These are the key concepts you need to understand to accurately answer the question.

proportion testing
When analyzing a population by examining a sample, we often want to know if the proportion of observed characteristics has changed over time. Proportion testing is used for this purpose. For example, we might be interested in knowing if the proportion of university students with tattoos has changed. This involves comparing the sample proportion to the known proportion from an earlier time.

Using proportion testing can help make informed decisions based on sample data rather than surveying the entire population. By calculating sample proportion, we get insight into the characteristics of a larger group.
z-test
The z-test is a statistical tool used to determine if there is a significant difference between the sample proportion and the hypothesized population proportion.

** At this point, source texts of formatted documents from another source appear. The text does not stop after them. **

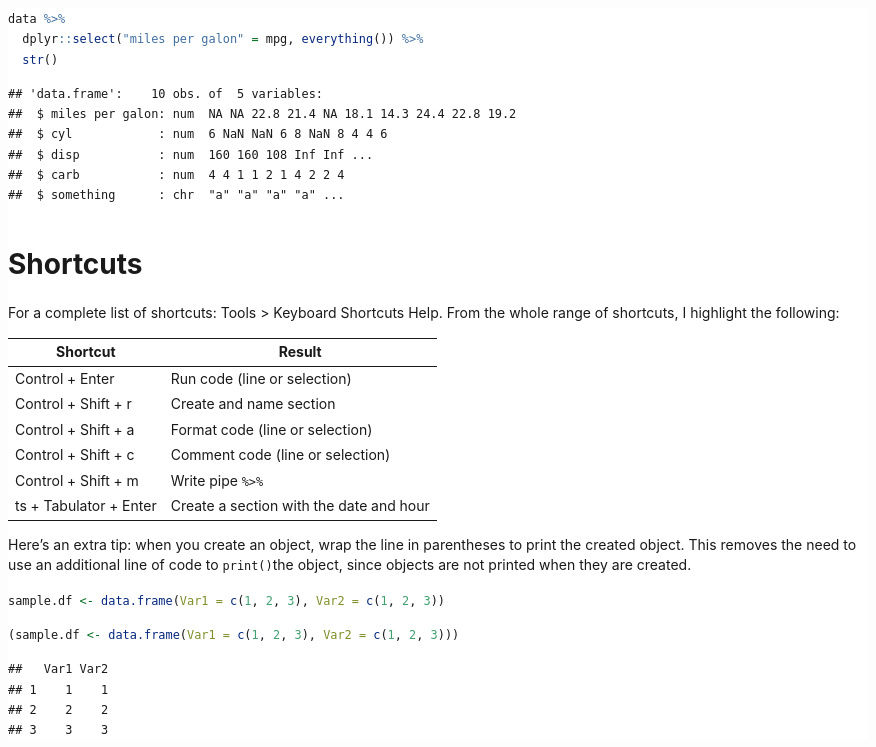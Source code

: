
 ``` r
data %>%
  dplyr::select("miles per galon" = mpg, everything()) %>%
  str()
```

    ## 'data.frame':    10 obs. of  5 variables:
    ##  $ miles per galon: num  NA NA 22.8 21.4 NA 18.1 14.3 24.4 22.8 19.2
    ##  $ cyl            : num  6 NaN NaN 6 8 NaN 8 4 4 6
    ##  $ disp           : num  160 160 108 Inf Inf ...
    ##  $ carb           : num  4 4 1 1 2 1 4 2 2 4
    ##  $ something      : chr  "a" "a" "a" "a" ...

# Shortcuts

For a complete list of shortcuts: Tools \> Keyboard Shortcuts Help. From
the whole range of shortcuts, I highlight the following:

| Shortcut               | Result                                  |
|------------------------|-----------------------------------------|
| Control + Enter        | Run code (line or selection)            |
| Control + Shift + r    | Create and name section                 |
| Control + Shift + a    | Format code (line or selection)         |
| Control + Shift + c    | Comment code (line or selection)        |
| Control + Shift + m    | Write pipe `%>%`                        |
| ts + Tabulator + Enter | Create a section with the date and hour |

Here’s an extra tip: when you create an object, wrap the line in
parentheses to print the created object. This removes the need to use an
additional line of code to `print()`the object, since objects are not
printed when they are created.

``` r
sample.df <- data.frame(Var1 = c(1, 2, 3), Var2 = c(1, 2, 3))
```

``` r
(sample.df <- data.frame(Var1 = c(1, 2, 3), Var2 = c(1, 2, 3)))
```

    ##   Var1 Var2
    ## 1    1    1
    ## 2    2    2
    ## 3    3    3

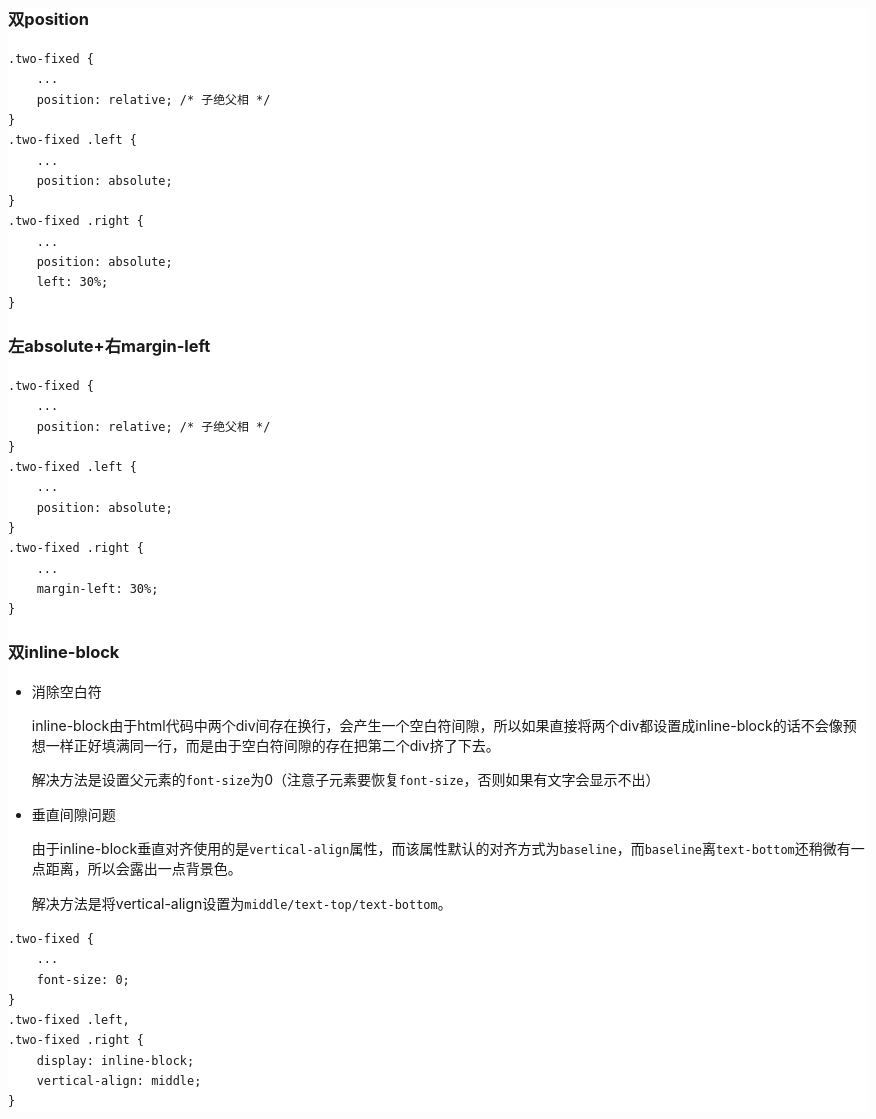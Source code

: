 ### 双position

```
.two-fixed {
	...
	position: relative; /* 子绝父相 */
}
.two-fixed .left {
	...
	position: absolute;
}
.two-fixed .right {
	...
	position: absolute;
	left: 30%;
}
```

### 左absolute+右margin-left

```
.two-fixed {
	...
	position: relative; /* 子绝父相 */
}
.two-fixed .left {
	...
	position: absolute;
}
.two-fixed .right {
	...
	margin-left: 30%;
}
```

### 双inline-block

+ 消除空白符

  inline-block由于html代码中两个div间存在换行，会产生一个空白符间隙，所以如果直接将两个div都设置成inline-block的话不会像预想一样正好填满同一行，而是由于空白符间隙的存在把第二个div挤了下去。

  解决方法是设置父元素的`font-size`为0（注意子元素要恢复`font-size`，否则如果有文字会显示不出）

+ 垂直间隙问题

  由于inline-block垂直对齐使用的是`vertical-align`属性，而该属性默认的对齐方式为`baseline`，而`baseline`离`text-bottom`还稍微有一点距离，所以会露出一点背景色。

  解决方法是将vertical-align设置为`middle/text-top/text-bottom`。

```
.two-fixed {
	...
	font-size: 0;
}
.two-fixed .left,
.two-fixed .right {
	display: inline-block;
	vertical-align: middle;
}
```
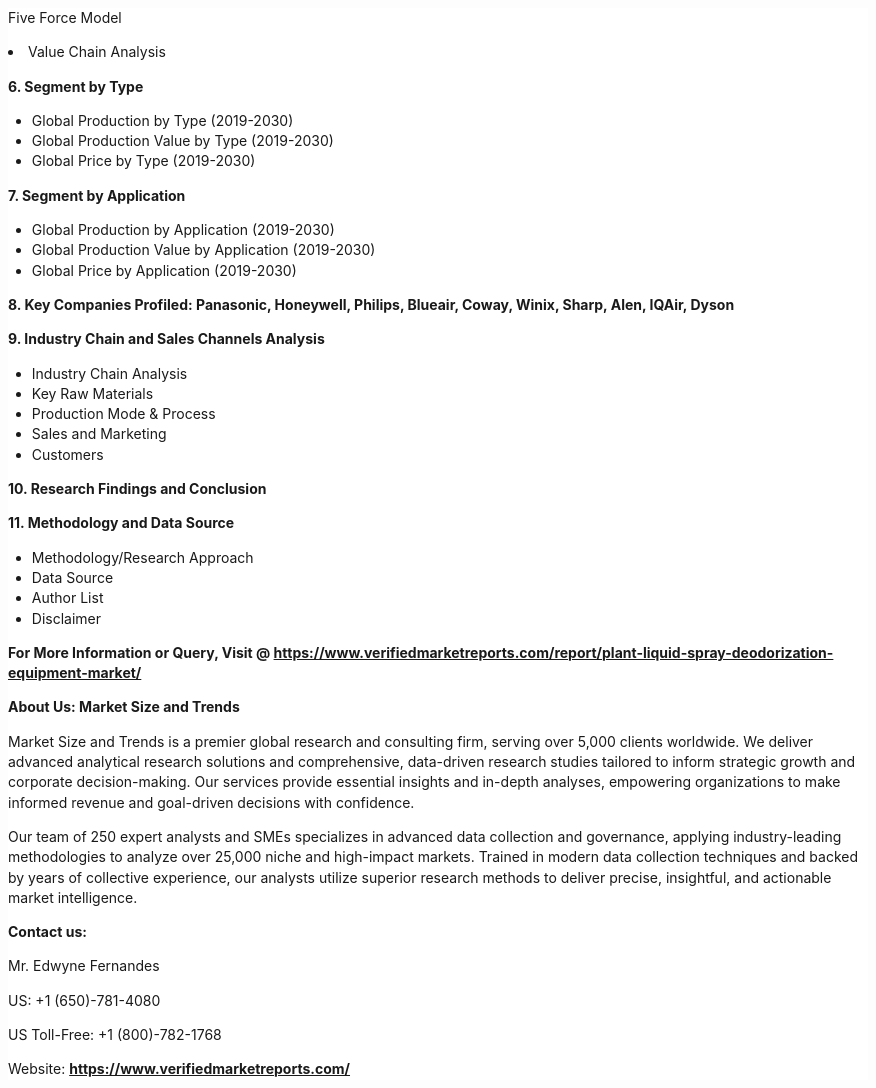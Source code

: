 Five Force Model</li><li>Value Chain Analysis&nbsp;</li></ul><p><strong>6. Segment by Type</strong></p><ul><li>Global Production by Type (2019-2030)</li><li>Global Production Value by Type (2019-2030)</li><li>Global Price by Type (2019-2030)</li></ul><p><strong>7. Segment by Application</strong></p><ul><li>Global Production by Application (2019-2030)</li><li>Global Production Value by Application (2019-2030)</li><li>Global Price by Application (2019-2030)</li></ul><p><strong>8. Key Companies Profiled: Panasonic, Honeywell, Philips, Blueair, Coway, Winix, Sharp, Alen, IQAir, Dyson</strong></p><p><strong>9. Industry Chain and Sales Channels Analysis</strong></p><ul><li>Industry Chain Analysis</li><li>Key Raw Materials</li><li>Production Mode &amp; Process</li><li>Sales and Marketing</li><li>Customers</li></ul><p><strong>10. Research Findings and Conclusion</strong></p><p><strong>11. Methodology and Data Source</strong></p><ul><li>Methodology/Research Approach</li><li>Data Source</li><li>Author List</li><li>Disclaimer</li></ul></p><p><strong>For More Information or Query, Visit @ <a href="https://www.verifiedmarketreports.com/report/plant-liquid-spray-deodorization-equipment-market/">https://www.verifiedmarketreports.com/report/plant-liquid-spray-deodorization-equipment-market/</a></strong></p><p><strong>About Us: Market Size and Trends</strong></p><p>Market Size and Trends is a premier global research and consulting firm, serving over 5,000 clients worldwide. We deliver advanced analytical research solutions and comprehensive, data-driven research studies tailored to inform strategic growth and corporate decision-making. Our services provide essential insights and in-depth analyses, empowering organizations to make informed revenue and goal-driven decisions with confidence.</p><p>Our team of 250 expert analysts and SMEs specializes in advanced data collection and governance, applying industry-leading methodologies to analyze over 25,000 niche and high-impact markets. Trained in modern data collection techniques and backed by years of collective experience, our analysts utilize superior research methods to deliver precise, insightful, and actionable market intelligence.</p><p><strong>Contact us:</strong></p><p>Mr. Edwyne Fernandes</p><p>US: +1 (650)-781-4080</p><p>US Toll-Free: +1 (800)-782-1768</p><p>Website: <strong><a href="https://www.verifiedmarketreports.com/">https://www.verifiedmarketreports.com/</a></strong></p>
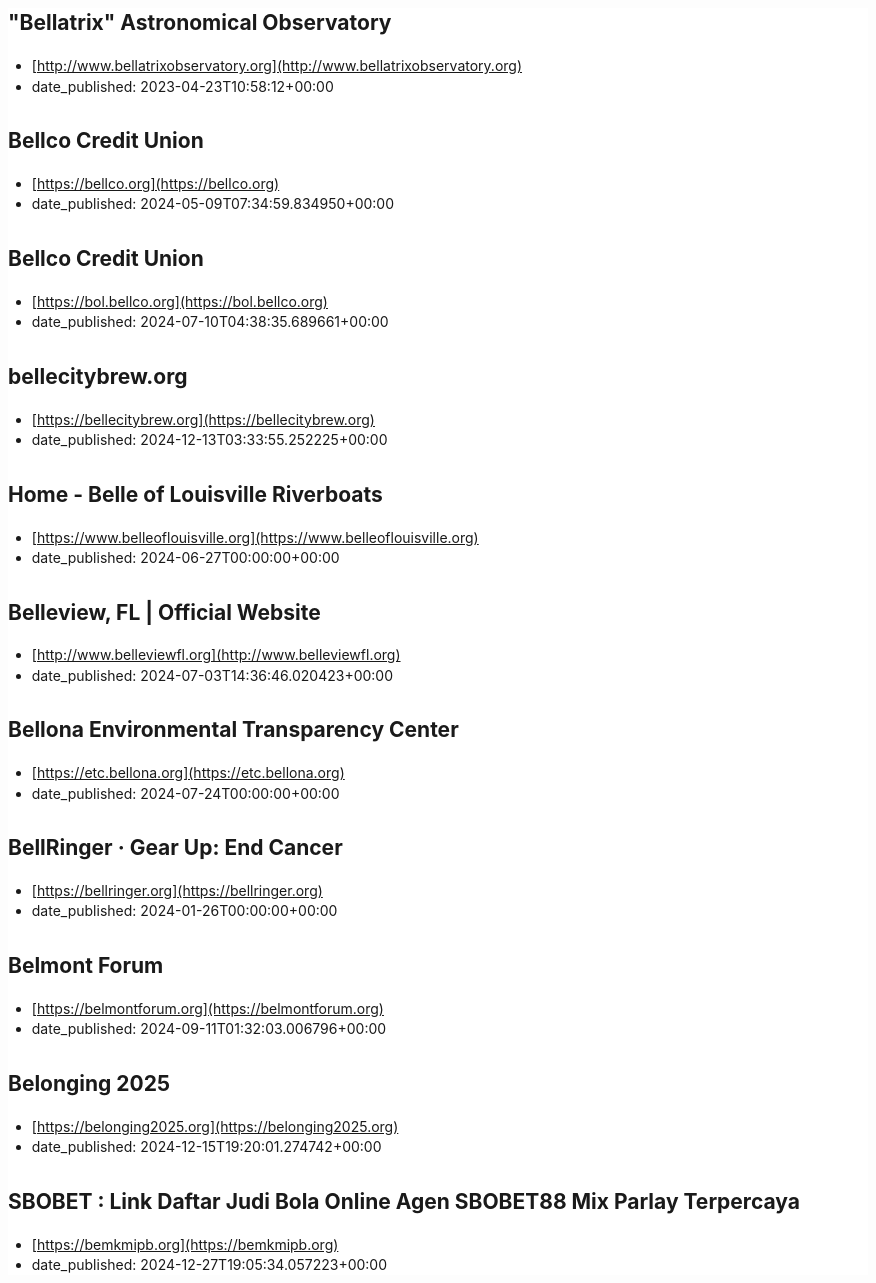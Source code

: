  ## "Bellatrix" Astronomical Observatory
 - [http://www.bellatrixobservatory.org](http://www.bellatrixobservatory.org)
 - date_published: 2023-04-23T10:58:12+00:00

 ## Bellco Credit Union
 - [https://bellco.org](https://bellco.org)
 - date_published: 2024-05-09T07:34:59.834950+00:00

 ## Bellco Credit Union
 - [https://bol.bellco.org](https://bol.bellco.org)
 - date_published: 2024-07-10T04:38:35.689661+00:00

 ## bellecitybrew.org
 - [https://bellecitybrew.org](https://bellecitybrew.org)
 - date_published: 2024-12-13T03:33:55.252225+00:00

 ## Home - Belle of Louisville Riverboats
 - [https://www.belleoflouisville.org](https://www.belleoflouisville.org)
 - date_published: 2024-06-27T00:00:00+00:00

 ## Belleview, FL | Official Website
 - [http://www.belleviewfl.org](http://www.belleviewfl.org)
 - date_published: 2024-07-03T14:36:46.020423+00:00

 ## Bellona Environmental Transparency Center
 - [https://etc.bellona.org](https://etc.bellona.org)
 - date_published: 2024-07-24T00:00:00+00:00

 ## BellRinger · Gear Up: End Cancer
 - [https://bellringer.org](https://bellringer.org)
 - date_published: 2024-01-26T00:00:00+00:00

 ## Belmont Forum
 - [https://belmontforum.org](https://belmontforum.org)
 - date_published: 2024-09-11T01:32:03.006796+00:00

 ## Belonging 2025
 - [https://belonging2025.org](https://belonging2025.org)
 - date_published: 2024-12-15T19:20:01.274742+00:00

 ## SBOBET : Link Daftar Judi Bola Online Agen SBOBET88 Mix Parlay Terpercaya
 - [https://bemkmipb.org](https://bemkmipb.org)
 - date_published: 2024-12-27T19:05:34.057223+00:00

In our case, to check whether the proportion of university students with tattoos has changed since 2001, we use the z-test.

The test statistic for the z-test is calculated using the formula:

\[ z = \frac{\hat{p} - p_0}{\sqrt{\frac{p_0 (1 - p_0)}{n}}} \]
Where \( \hat{p} \) is the observed sample proportion, \( p_0 \) is the hypothesized population proportion, and \( n \) is the sample size.

This formula helps to standardize the difference between the sample proportion and the population proportion relative to the variability expected in a random sample.
significance level
In hypothesis testing, the significance level (denoted by alpha: \( \alpha \)) represents the probability of rejecting the null hypothesis when it is actually true. A smaller significance level means stricter criteria for rejecting the null hypothesis.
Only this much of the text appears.